Indications for surgery in cystic tumours of the pancreas are considered: symptomatic cysts, cystic tumours that are not clearly defined or suspected cystic tumours, cystic lesions in the body and tail in middle-aged women, serous cystadenoma larger than 4 cm, mucinous cystadenoma (3, 5, 6, 14, 15). The operative procedures should be as limited as possible if no
evidence of malignancy is noted preoperatively (7). Surgical centres with large experience in pancreatic surgery claims that surgical resection is recommended in all cystic tumours of the pancreas, even in serous cystic tumours because symptoms may develop and malignant transformation to serous cystadeno
carcinoma is possible (16).
For large multilocular cystic tumours located in the head of the pancreas, with uncertain diagnosis, the cephalic pancreatoduodenectomy remains probably the most reasonable type of operation. In case of uncertain involvement of the mesenteric vessels or portal vein, the posterior approach can be a useful and safe method for Whipple/Traverso procedure offering an early selection of patients suitable for resection, avoiding possible intraoperative accidents secondary to anatomical arterial abnormalities (17). When performed in experienced surgical centres this types of operations can be safely done, with low mortality rate and acceptable morbidity rate (18), even in the elderly patients (19).

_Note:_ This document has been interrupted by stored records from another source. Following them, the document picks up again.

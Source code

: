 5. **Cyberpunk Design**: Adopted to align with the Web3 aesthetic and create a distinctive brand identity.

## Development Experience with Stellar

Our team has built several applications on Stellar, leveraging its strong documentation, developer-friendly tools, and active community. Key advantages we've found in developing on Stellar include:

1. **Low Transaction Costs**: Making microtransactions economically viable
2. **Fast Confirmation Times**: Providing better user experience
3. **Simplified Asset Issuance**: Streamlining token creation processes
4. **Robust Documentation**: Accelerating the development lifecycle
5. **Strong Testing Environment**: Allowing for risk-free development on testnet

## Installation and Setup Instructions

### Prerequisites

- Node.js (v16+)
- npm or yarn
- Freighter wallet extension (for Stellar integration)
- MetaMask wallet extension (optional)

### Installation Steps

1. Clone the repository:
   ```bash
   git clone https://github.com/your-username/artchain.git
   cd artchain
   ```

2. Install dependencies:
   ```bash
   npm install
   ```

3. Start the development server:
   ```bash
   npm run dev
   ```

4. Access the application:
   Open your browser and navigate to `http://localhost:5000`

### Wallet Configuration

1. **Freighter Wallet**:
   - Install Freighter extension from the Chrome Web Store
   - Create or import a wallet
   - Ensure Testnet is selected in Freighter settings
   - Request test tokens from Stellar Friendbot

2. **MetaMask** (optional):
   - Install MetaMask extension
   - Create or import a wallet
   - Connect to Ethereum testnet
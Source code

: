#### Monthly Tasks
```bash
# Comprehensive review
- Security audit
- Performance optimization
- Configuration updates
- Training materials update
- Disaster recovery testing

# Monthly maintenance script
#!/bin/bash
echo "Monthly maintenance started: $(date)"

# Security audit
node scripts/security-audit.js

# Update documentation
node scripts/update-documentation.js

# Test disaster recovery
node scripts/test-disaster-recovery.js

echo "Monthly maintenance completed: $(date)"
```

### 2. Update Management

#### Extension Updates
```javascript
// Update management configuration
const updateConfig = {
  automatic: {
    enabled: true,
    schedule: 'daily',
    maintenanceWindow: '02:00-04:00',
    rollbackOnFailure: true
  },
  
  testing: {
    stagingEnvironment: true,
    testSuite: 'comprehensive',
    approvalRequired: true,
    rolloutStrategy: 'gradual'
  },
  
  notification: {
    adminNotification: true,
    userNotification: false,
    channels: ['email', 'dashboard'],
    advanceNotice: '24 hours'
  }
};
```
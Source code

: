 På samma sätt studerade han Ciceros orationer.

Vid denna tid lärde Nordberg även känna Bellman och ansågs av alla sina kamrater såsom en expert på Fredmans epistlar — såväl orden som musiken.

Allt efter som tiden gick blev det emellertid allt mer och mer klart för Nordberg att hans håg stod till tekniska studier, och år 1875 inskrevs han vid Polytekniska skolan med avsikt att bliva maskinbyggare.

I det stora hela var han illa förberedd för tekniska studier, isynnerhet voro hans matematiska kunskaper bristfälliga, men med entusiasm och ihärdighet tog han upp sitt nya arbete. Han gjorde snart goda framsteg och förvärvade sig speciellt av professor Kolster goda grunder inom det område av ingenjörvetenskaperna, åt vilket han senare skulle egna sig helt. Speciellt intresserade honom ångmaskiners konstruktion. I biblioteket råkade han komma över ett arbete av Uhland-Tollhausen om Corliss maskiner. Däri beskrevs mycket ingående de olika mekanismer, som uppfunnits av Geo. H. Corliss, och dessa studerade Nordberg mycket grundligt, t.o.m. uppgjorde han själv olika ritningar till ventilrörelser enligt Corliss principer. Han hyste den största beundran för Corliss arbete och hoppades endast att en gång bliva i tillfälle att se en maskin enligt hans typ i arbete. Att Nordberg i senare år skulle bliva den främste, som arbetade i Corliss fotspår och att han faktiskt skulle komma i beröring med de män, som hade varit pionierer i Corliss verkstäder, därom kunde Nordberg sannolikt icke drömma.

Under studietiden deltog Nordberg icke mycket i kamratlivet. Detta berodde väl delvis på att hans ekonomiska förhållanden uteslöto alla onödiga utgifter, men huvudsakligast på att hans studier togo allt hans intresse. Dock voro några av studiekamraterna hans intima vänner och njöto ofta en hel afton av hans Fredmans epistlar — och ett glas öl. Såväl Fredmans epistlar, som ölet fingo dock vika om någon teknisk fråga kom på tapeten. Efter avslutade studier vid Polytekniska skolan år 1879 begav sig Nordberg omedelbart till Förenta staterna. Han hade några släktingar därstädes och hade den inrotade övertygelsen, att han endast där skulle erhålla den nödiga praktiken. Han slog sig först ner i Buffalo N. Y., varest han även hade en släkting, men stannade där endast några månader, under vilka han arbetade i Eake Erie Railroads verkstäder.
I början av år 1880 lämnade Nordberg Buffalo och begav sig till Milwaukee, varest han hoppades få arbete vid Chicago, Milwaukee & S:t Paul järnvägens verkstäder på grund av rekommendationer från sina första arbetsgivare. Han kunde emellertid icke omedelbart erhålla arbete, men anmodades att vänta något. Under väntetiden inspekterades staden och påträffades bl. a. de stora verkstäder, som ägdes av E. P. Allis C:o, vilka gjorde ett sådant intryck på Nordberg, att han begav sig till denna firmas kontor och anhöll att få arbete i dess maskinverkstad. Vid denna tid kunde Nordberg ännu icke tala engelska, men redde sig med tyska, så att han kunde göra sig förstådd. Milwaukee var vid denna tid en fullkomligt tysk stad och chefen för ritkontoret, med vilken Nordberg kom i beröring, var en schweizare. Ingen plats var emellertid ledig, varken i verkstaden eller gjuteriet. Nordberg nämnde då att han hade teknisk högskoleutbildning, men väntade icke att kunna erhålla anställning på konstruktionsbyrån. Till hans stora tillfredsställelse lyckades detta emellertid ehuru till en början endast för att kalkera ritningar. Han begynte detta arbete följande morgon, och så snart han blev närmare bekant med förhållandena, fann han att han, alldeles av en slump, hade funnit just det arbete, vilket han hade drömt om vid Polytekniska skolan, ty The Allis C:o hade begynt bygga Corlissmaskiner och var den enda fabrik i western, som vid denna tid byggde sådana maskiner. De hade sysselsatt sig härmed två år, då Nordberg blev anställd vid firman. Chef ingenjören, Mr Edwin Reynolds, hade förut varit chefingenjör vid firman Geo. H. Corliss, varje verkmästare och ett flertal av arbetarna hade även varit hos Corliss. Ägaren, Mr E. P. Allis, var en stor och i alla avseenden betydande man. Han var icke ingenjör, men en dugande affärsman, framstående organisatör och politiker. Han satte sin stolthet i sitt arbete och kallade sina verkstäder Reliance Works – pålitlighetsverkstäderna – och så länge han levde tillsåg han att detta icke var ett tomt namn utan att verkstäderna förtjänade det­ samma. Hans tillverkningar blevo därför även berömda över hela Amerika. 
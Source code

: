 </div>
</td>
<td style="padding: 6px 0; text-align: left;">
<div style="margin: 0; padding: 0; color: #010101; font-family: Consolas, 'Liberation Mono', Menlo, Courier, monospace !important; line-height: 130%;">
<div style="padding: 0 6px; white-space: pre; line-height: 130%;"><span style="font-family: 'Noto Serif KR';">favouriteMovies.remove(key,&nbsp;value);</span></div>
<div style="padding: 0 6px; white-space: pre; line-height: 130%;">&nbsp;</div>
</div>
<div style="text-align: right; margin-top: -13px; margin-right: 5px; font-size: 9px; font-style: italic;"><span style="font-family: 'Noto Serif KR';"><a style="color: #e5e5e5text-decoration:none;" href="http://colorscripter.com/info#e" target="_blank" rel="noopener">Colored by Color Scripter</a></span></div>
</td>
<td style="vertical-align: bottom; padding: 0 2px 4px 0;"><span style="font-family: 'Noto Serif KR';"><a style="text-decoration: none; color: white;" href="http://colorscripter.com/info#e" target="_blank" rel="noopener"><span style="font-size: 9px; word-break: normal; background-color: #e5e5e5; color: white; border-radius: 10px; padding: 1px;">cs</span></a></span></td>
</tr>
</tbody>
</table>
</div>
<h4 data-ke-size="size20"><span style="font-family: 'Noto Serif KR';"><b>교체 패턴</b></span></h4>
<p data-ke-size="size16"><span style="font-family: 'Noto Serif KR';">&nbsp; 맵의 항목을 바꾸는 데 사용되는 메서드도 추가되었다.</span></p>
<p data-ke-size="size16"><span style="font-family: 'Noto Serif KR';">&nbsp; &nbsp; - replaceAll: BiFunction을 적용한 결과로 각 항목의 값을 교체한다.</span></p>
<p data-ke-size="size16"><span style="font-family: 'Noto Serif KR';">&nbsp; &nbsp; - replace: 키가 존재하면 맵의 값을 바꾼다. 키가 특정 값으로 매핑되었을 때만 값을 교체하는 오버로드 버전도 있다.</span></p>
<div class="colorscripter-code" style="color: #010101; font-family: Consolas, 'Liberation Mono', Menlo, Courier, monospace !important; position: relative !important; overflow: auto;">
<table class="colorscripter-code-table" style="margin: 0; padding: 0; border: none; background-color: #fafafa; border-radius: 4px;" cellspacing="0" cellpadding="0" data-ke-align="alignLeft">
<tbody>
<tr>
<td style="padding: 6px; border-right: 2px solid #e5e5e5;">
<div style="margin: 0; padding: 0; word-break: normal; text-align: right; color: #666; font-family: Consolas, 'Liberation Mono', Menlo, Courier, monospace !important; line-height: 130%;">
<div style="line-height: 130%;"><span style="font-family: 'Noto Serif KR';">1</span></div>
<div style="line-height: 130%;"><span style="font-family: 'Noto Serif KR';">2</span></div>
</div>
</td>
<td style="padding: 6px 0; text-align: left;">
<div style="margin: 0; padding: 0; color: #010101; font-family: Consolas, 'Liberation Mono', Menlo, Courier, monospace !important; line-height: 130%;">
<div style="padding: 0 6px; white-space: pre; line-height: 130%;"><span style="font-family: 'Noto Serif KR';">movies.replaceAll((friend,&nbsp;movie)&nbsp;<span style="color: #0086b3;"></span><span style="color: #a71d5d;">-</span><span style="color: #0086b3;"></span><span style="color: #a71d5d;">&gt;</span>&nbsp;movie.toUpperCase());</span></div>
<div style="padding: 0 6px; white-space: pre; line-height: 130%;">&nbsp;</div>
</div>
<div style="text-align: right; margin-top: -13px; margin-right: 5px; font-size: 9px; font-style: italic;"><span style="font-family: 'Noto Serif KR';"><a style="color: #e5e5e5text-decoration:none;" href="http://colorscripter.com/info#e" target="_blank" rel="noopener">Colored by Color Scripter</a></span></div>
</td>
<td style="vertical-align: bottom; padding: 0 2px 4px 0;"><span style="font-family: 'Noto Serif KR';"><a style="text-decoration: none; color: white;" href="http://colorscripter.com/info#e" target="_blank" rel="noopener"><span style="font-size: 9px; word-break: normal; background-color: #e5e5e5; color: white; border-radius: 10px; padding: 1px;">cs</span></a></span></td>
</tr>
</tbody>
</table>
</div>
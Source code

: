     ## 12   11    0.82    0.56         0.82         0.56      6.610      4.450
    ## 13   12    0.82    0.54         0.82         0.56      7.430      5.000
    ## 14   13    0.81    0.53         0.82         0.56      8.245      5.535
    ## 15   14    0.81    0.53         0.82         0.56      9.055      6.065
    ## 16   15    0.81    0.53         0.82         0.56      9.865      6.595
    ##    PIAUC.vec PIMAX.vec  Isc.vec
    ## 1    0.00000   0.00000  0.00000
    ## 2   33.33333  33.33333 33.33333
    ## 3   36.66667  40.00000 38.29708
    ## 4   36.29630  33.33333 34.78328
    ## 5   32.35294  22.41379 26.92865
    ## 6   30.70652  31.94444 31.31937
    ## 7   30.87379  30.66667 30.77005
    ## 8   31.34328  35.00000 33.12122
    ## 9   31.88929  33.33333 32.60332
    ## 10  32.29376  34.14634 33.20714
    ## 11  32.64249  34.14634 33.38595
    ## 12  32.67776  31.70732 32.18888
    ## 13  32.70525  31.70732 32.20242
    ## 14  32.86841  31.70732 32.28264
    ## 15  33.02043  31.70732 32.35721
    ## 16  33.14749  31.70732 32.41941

Preoperative differential diagnosis in large cystic tumours located in the pancreatic head can be very challenging despite modern medical imaging.
Surgical resection is recommended in all cystic tumours of the pancreas, even in serous cystic tumours because symptoms may develop and malignant transformation to serous cystadenocarcinoma is possible.
When performed by experienced surgical teams this kind of operations can be safely done even in aged patients, with reasonable morbidity and mortality rates and good postoperative outcome.